» **TO DO**
Reproduce exactly the lines below from the one containing "density (*FogVolumes* only)" through the one containing "we added a more", including both, and nothing else.

[Data records]
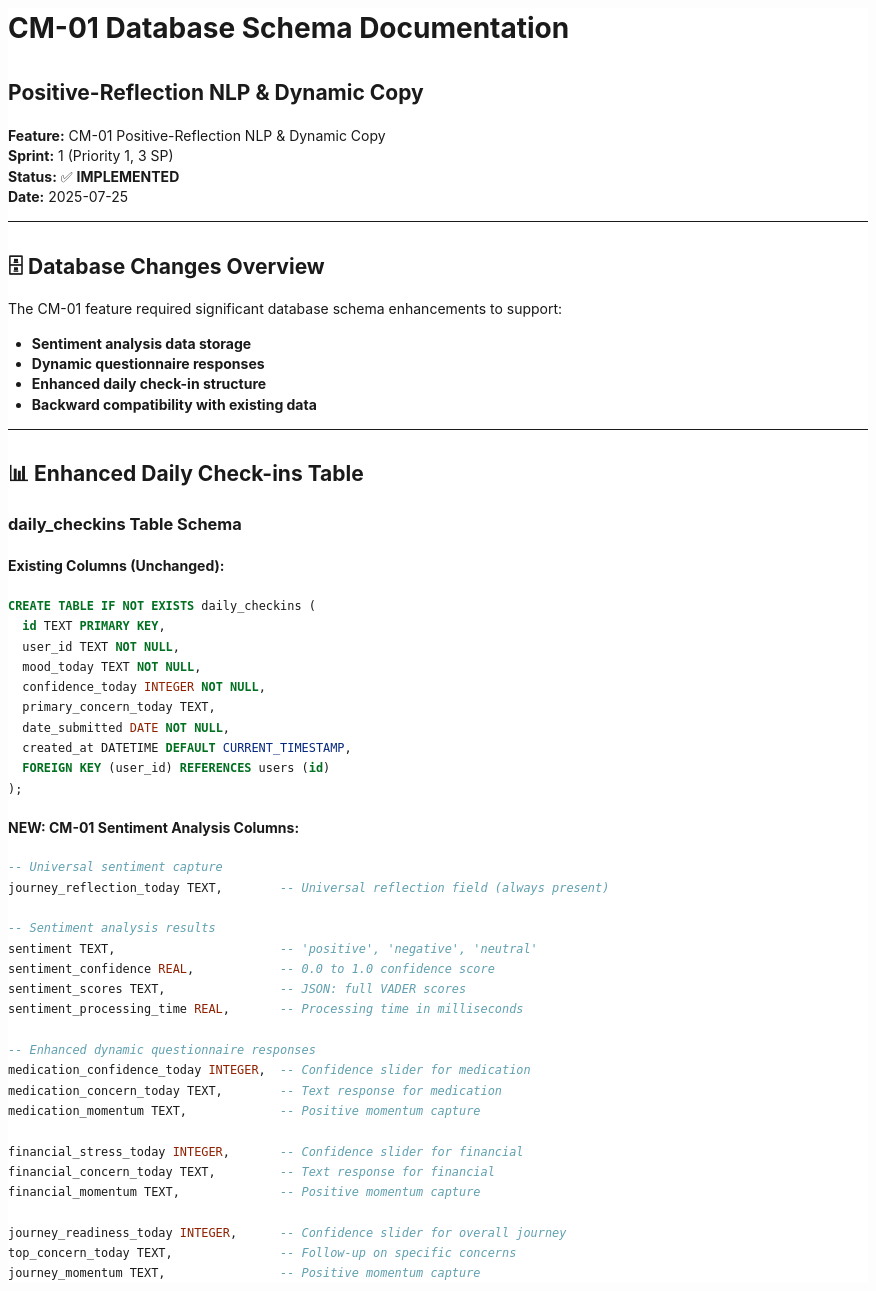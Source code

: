 # CM-01 Database Schema Documentation
## Positive-Reflection NLP & Dynamic Copy

**Feature:** CM-01 Positive-Reflection NLP & Dynamic Copy  
**Sprint:** 1 (Priority 1, 3 SP)  
**Status:** ✅ **IMPLEMENTED**  
**Date:** 2025-07-25  

---

## 🗄️ Database Changes Overview

The CM-01 feature required significant database schema enhancements to support:
- **Sentiment analysis data storage**
- **Dynamic questionnaire responses**  
- **Enhanced daily check-in structure**
- **Backward compatibility with existing data**

---

## 📊 Enhanced Daily Check-ins Table

### **daily_checkins Table Schema**

#### **Existing Columns (Unchanged):**
```sql
CREATE TABLE IF NOT EXISTS daily_checkins (
  id TEXT PRIMARY KEY,
  user_id TEXT NOT NULL,
  mood_today TEXT NOT NULL,
  confidence_today INTEGER NOT NULL,
  primary_concern_today TEXT,
  date_submitted DATE NOT NULL,
  created_at DATETIME DEFAULT CURRENT_TIMESTAMP,
  FOREIGN KEY (user_id) REFERENCES users (id)
);
```

#### **NEW: CM-01 Sentiment Analysis Columns:**
```sql
-- Universal sentiment capture
journey_reflection_today TEXT,        -- Universal reflection field (always present)

-- Sentiment analysis results
sentiment TEXT,                       -- 'positive', 'negative', 'neutral'
sentiment_confidence REAL,            -- 0.0 to 1.0 confidence score
sentiment_scores TEXT,                -- JSON: full VADER scores
sentiment_processing_time REAL,       -- Processing time in milliseconds

-- Enhanced dynamic questionnaire responses
medication_confidence_today INTEGER,  -- Confidence slider for medication
medication_concern_today TEXT,        -- Text response for medication
medication_momentum TEXT,             -- Positive momentum capture

financial_stress_today INTEGER,       -- Confidence slider for financial
financial_concern_today TEXT,         -- Text response for financial  
financial_momentum TEXT,              -- Positive momentum capture

journey_readiness_today INTEGER,      -- Confidence slider for overall journey
top_concern_today TEXT,               -- Follow-up on specific concerns
journey_momentum TEXT,                -- Positive momentum capture
```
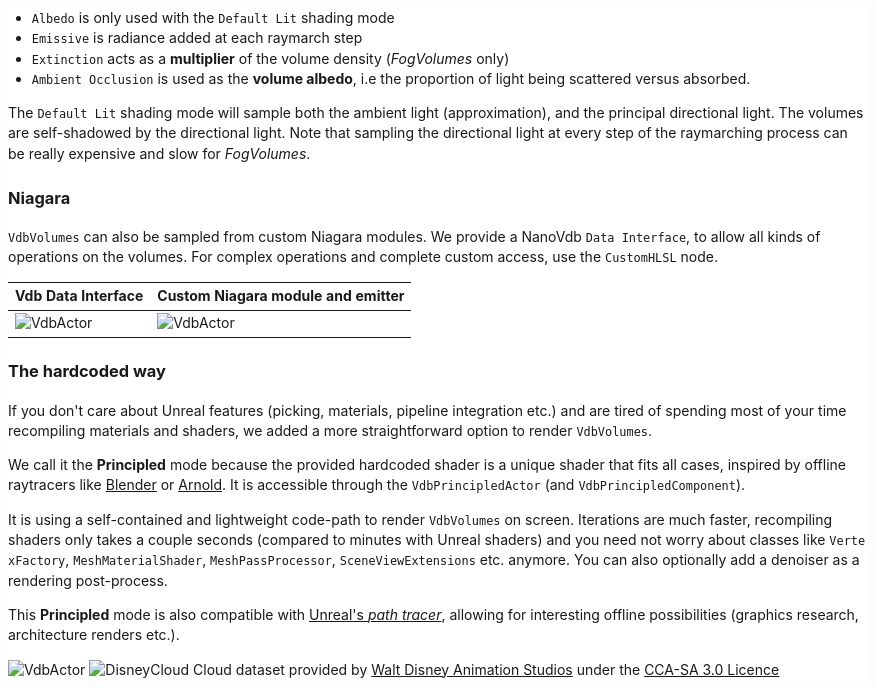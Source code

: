 * `Albedo` is only used with the `Default Lit` shading mode
* `Emissive` is radiance added at each raymarch step
* `Extinction` acts as a **multiplier** of the volume density (*FogVolumes* only)
* `Ambient Occlusion` is used as the **volume albedo**, i.e the proportion of light being scattered versus absorbed. 

The `Default Lit` shading mode will sample both the ambient light (approximation), and the principal directional light. 
The volumes are self-shadowed by the directional light. Note that sampling the directional light at every step of the 
raymarching process can be really expensive and slow for *FogVolumes*. 

### Niagara

`VdbVolumes` can also be sampled from custom Niagara modules. We provide a NanoVdb `Data Interface`, to allow 
all kinds of operations on the volumes. For complex operations and complete custom access, use the `CustomHLSL` node.

| Vdb Data Interface | Custom Niagara module and emitter |
| ----------- | ----------- |
| ![VdbActor](Resources/Niagara_DI.png) | ![VdbActor](Resources/Niagara_test.png) | ![VolumeMat](Resources/research_02.png) |


### The hardcoded way

If you don't care about Unreal features (picking, materials, pipeline integration etc.) 
and are tired of spending most of your time recompiling materials and shaders, 
we added a more straightforward option to render `VdbVolumes`. 

We call it the **Principled** mode because the provided hardcoded shader is a unique shader that fits all cases, 
inspired by offline raytracers like 
[Blender](https://docs.blender.org/manual/en/latest/render/shader_nodes/shader/volume_principled.html) 
or [Arnold](https://docs.arnoldrenderer.com/display/A5AFMUG/Standard+Volume).
It is accessible through the `VdbPrincipledActor` (and `VdbPrincipledComponent`).

It is using a self-contained and lightweight code-path to render `VdbVolumes` on screen. Iterations are much faster, 
recompiling shaders only takes a couple seconds (compared to minutes with Unreal shaders) and you need not worry about 
classes like `VertexFactory`, `MeshMaterialShader`, `MeshPassProcessor`, `SceneViewExtensions` etc. anymore. You can 
also optionally add a denoiser as a rendering post-process.

This **Principled** mode is also compatible with 
[Unreal's *path tracer*](https://docs.unrealengine.com/4.26/en-US/RenderingAndGraphics/RayTracing/PathTracer/), 
allowing for interesting offline possibilities (graphics research, architecture renders etc.).   

![VdbActor](Resources/cloud_pathtrace.gif)
![DisneyCloud](Resources/research_01.png) 
Cloud dataset provided by [Walt Disney Animation Studios](https://www.disneyanimation.com/resources/clouds/) under 
the [CCA-SA 3.0 Licence](http://creativecommons.org/licenses/by-sa/3.0/)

» **TASK RESPONSE**
* `Extinction` acts as a **multiplier** of the volume density (*FogVolumes* only)
* `Ambient Occlusion` is used as the **volume albedo**, i.e the proportion of light being scattered versus absorbed. 

The `Default Lit` shading mode will sample both the ambient light (approximation), and the principal directional light. 
The volumes are self-shadowed by the directional light. Note that sampling the directional light at every step of the 
raymarching process can be really expensive and slow for *FogVolumes*. 

### Niagara

`VdbVolumes` can also be sampled from custom Niagara modules. We provide a NanoVdb `Data Interface`, to allow 
all kinds of operations on the volumes. For complex operations and complete custom access, use the `CustomHLSL` node.

| Vdb Data Interface | Custom Niagara module and emitter |
| ----------- | ----------- |
| ![VdbActor](Resources/Niagara_DI.png) | ![VdbActor](Resources/Niagara_test.png) | ![VolumeMat](Resources/research_02.png) |


### The hardcoded way

If you don't care about Unreal features (picking, materials, pipeline integration etc.) 
and are tired of spending most of your time recompiling materials and shaders, 
we added a more straightforward option to render `VdbVolumes`. 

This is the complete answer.